辺りを見回すが、やはり姿はない。ギクリとした。これでは前回と同じだ。
ガサリと音を立てて左手に持った袋が落ちる。呆然とその場に立ち尽くす私に、不意に声がかかった。

「あんさん、何してはりますの?」
「!」

ビクッと体が大きく痙攣した。見ない方がいいのだろうか。あの少年が消えてしまったことを思うと、この場所で出会った人間が本当に人間なのか疑わしくなってしまう。早なる心臓を押さえ込み、落としてしまったビニール袋を拾った。「大丈夫ですか」と尋ねる声がやたら生々しく響いた。
傍らにいるジュペッタが私の肩にしがみつく。固唾を呑み、ゆっくりと声の主のいる方へ視線を向けた。

「そんなに怯えなくても、私は生きてる人間どすえ」
「あ……えっと」

視界に映ったのは、歌舞練場の舞台でよく見る姿の女性だ。綺麗に着飾り舞を舞う姿を昔何度か見たことがある。
しかし何故舞妓さんがここにいるのだろう。
紅を差した真っ赤な唇が、綺麗に弧を描いた。ゾクリと肌が粟立つ。

「あの、男の子見ませんでしたか? 十歳くらいの金髪の……」
「さあ。見てまへんな。それよりあんさん、関所はちゃんと通りましたか?」
「関所?」
「スズの塔へは、関所で許可をもらった人間しか行けまへん」
「え、でも私、今まで……」
「でしょうなあ。あんさんがマツバはんのお友達でっしゃろ?」
「!」

不意に出てきたその名前に、思わず目を丸くする。すると彼女は着物の袖で口元を隠しながらクスリと笑った。

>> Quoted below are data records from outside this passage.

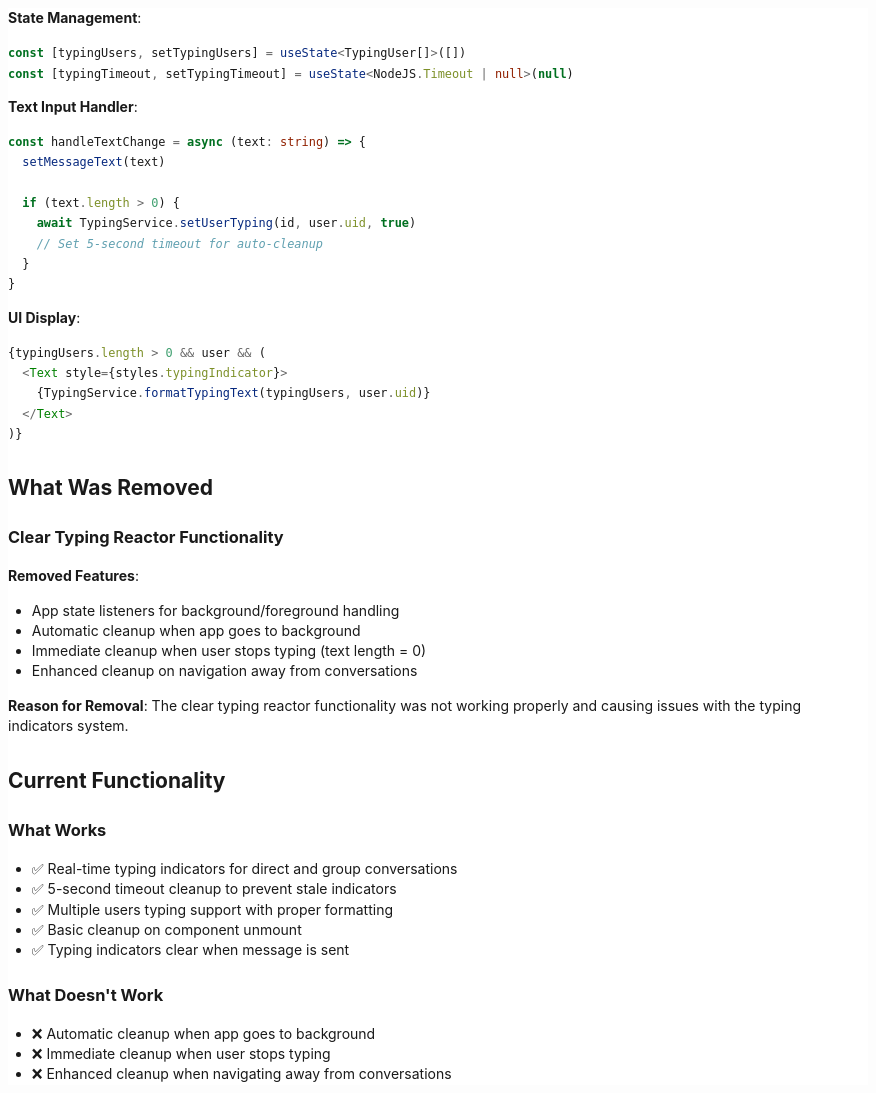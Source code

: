 **State Management**:
```typescript
const [typingUsers, setTypingUsers] = useState<TypingUser[]>([])
const [typingTimeout, setTypingTimeout] = useState<NodeJS.Timeout | null>(null)
```

**Text Input Handler**:
```typescript
const handleTextChange = async (text: string) => {
  setMessageText(text)
  
  if (text.length > 0) {
    await TypingService.setUserTyping(id, user.uid, true)
    // Set 5-second timeout for auto-cleanup
  }
}
```

**UI Display**:
```typescript
{typingUsers.length > 0 && user && (
  <Text style={styles.typingIndicator}>
    {TypingService.formatTypingText(typingUsers, user.uid)}
  </Text>
)}
```

## What Was Removed

### Clear Typing Reactor Functionality

**Removed Features**:
- App state listeners for background/foreground handling
- Automatic cleanup when app goes to background
- Immediate cleanup when user stops typing (text length = 0)
- Enhanced cleanup on navigation away from conversations

**Reason for Removal**: The clear typing reactor functionality was not working properly and causing issues with the typing indicators system.

## Current Functionality

### What Works
- ✅ Real-time typing indicators for direct and group conversations
- ✅ 5-second timeout cleanup to prevent stale indicators
- ✅ Multiple users typing support with proper formatting
- ✅ Basic cleanup on component unmount
- ✅ Typing indicators clear when message is sent

### What Doesn't Work
- ❌ Automatic cleanup when app goes to background
- ❌ Immediate cleanup when user stops typing
- ❌ Enhanced cleanup when navigating away from conversations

「あのお人はここへの抜け道を知ってらっしゃいますからな。一般人が正面から立ち入ることができないのをわかって、あんさんの為に道を用意したんでしょ。」
「貴女は」
「私はタマオいいます。マツバはんの幼馴染ですわ。とは言っても、この間ずいぶんと久しぶりに会ったくらいですがな。」
「あ、はじめまして。私は……」
「マツバはんから聞いておりますわ。仲がよろしいんですなあ」
「いえ、そんな…私はただの友人です」
「ふふ」

楽しそうに笑うタマオさんに、苦笑を返した。
同時に思い出したかのように上空から蝉時雨が鳴りだす。ほんの少し前の出来事のせいで忘れていた汗や暑さ、手に持った荷物の重みがズシリとのしかかった。
早く帰りたいと、頭の奥深くで囁く自分がいる。
もうずいぶんと遠回りをしてしまった。マツバさんが心配しているかもしれない。買ったものだって、暑さでダメになってしまうかもしれない。早く帰らないと。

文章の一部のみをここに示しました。